▼
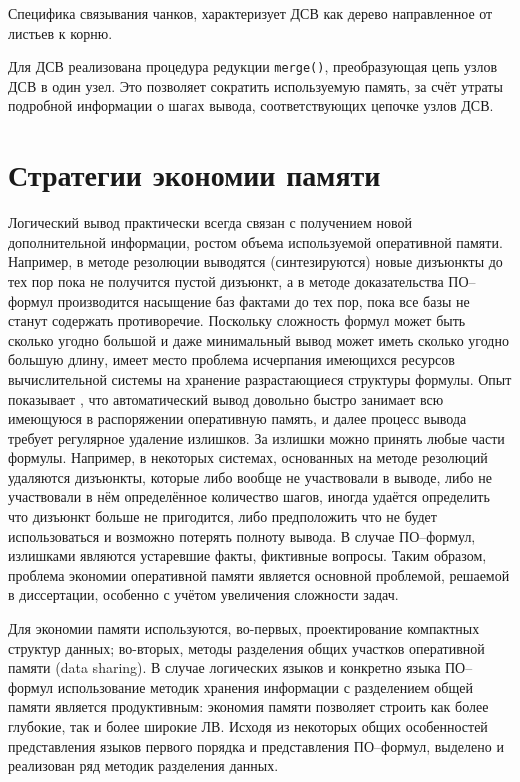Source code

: Специфика связывания чанков, характеризует ДСВ как дерево направленное от листьев к корню.

Для ДСВ реализована процедура редукции {\tt merge()}, преобразующая цепь узлов ДСВ в один узел. Это позволяет сократить используемую память, за счёт утраты подробной информации о шагах вывода, соответствующих цепочке узлов ДСВ.




\section{Стратегии экономии памяти}
Логический вывод практически всегда связан с получением новой дополнительной информации, ростом объема используемой оперативной памяти. Например, в методе резолюции выводятся (синтезируются) новые дизъюнкты до тех пор пока не получится пустой дизъюнкт, а в методе доказательства ПО--формул производится насыщение баз фактами до тех пор, пока все базы не станут содержать противоречие. Поскольку сложность формул может быть сколько угодно большой и даже минимальный вывод может иметь сколько угодно большую длину, имеет место проблема исчерпания имеющихся ресурсов вычислительной системы на хранение разрастающиеся структуры формулы. Опыт показывает \cite{TermIndexingBook}, что автоматический вывод довольно быстро занимает всю имеющуюся в распоряжении оперативную память, и далее процесс вывода требует регулярное удаление излишков. За излишки можно принять любые части формулы. Например, в некоторых системах, основанных на методе резолюций удаляются дизъюнкты, которые либо вообще не участвовали в выводе, либо не участвовали в нём определённое количество шагов, иногда удаётся определить что дизъюнкт больше не пригодится, либо предположить что не будет использоваться и возможно потерять полноту вывода. В случае ПО--формул, излишками являются устаревшие факты, фиктивные вопросы. Таким образом, проблема экономии оперативной памяти является основной проблемой, решаемой в диссертации, особенно с учётом увеличения сложности задач.

Для экономии памяти используются, во-первых, проектирование компактных структур данных; во-вторых, методы разделения общих участков оперативной памяти (data sharing). В случае логических языков и конкретно языка ПО--формул использование методик хранения информации с разделением общей памяти является продуктивным: экономия памяти позволяет строить как более глубокие, так и более широкие ЛВ. Исходя из некоторых общих особенностей представления языков первого порядка и представления ПО--формул, выделено и реализован ряд методик разделения данных.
▲
**ASSIGNED TASK:** Write out the material exactly, excluding pictures.

**FINAL ANSWER:**
Source code

: Специфика связывания чанков, характеризует ДСВ как дерево направленное от листьев к корню.

Для ДСВ реализована процедура редукции {\tt merge()}, преобразующая цепь узлов ДСВ в один узел. Это позволяет сократить используемую память, за счёт утраты подробной информации о шагах вывода, соответствующих цепочке узлов ДСВ.




\section{Стратегии экономии памяти}
Логический вывод практически всегда связан с получением новой дополнительной информации, ростом объема используемой оперативной памяти. Например, в методе резолюции выводятся (синтезируются) новые дизъюнкты до тех пор пока не получится пустой дизъюнкт, а в методе доказательства ПО--формул производится насыщение баз фактами до тех пор, пока все базы не станут содержать противоречие. Поскольку сложность формул может быть сколько угодно большой и даже минимальный вывод может иметь сколько угодно большую длину, имеет место проблема исчерпания имеющихся ресурсов вычислительной системы на хранение разрастающиеся структуры формулы. Опыт показывает \cite{TermIndexingBook}, что автоматический вывод довольно быстро занимает всю имеющуюся в распоряжении оперативную память, и далее процесс вывода требует регулярное удаление излишков. За излишки можно принять любые части формулы. Например, в некоторых системах, основанных на методе резолюций удаляются дизъюнкты, которые либо вообще не участвовали в выводе, либо не участвовали в нём определённое количество шагов, иногда удаётся определить что дизъюнкт больше не пригодится, либо предположить что не будет использоваться и возможно потерять полноту вывода. В случае ПО--формул, излишками являются устаревшие факты, фиктивные вопросы. Таким образом, проблема экономии оперативной памяти является основной проблемой, решаемой в диссертации, особенно с учётом увеличения сложности задач.

Для экономии памяти используются, во-первых, проектирование компактных структур данных; во-вторых, методы разделения общих участков оперативной памяти (data sharing). В случае логических языков и конкретно языка ПО--формул использование методик хранения информации с разделением общей памяти является продуктивным: экономия памяти позволяет строить как более глубокие, так и более широкие ЛВ. Исходя из некоторых общих особенностей представления языков первого порядка и представления ПО--формул, выделено и реализован ряд методик разделения данных.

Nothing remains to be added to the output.